Village in North Khorasan province, Iran

Yekkeh Soud (يكه سعود) (Note: Also romanized as Yekkeh So‘ūd; formerly Yekkeh Soud-e Sofla (يكه سعود سفلي), also romanized as Yekkeh So‘ūd-e Soflá; also known as Yekkeh So‘ūd-e Pā’īn) is a village in Jargalan Rural District of Jargalan District in Raz and Jargalan County, North Khorasan province, Iran, serving as capital of both the district and the rural district.

==Demographics==
===Population===
At the time of the 2006 National Census, the village's population was 2,388 in 544 households, when it was listed as Yekkeh Soud-e Sofla in the former Raz and Jargalan District of Bojnord County. The following census in 2011 counted 2,732 people in 643 households.
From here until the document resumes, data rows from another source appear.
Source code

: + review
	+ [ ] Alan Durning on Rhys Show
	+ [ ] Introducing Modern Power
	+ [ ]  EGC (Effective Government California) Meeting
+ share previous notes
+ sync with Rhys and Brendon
The 2016 census measured the population of the village as 2,852 people in 718 households, by which time the district had been separated from the county in the establishment of Raz and Jargalan County. The rural district was transferred to the new Jargalan District. It was the most populous village in its rural district.

In 2019, Yekkeh Soud-e Sofla merged with the villages of Hasanabad and Yekkeh Soud-e Olya to become the village of Yekkeh Soud.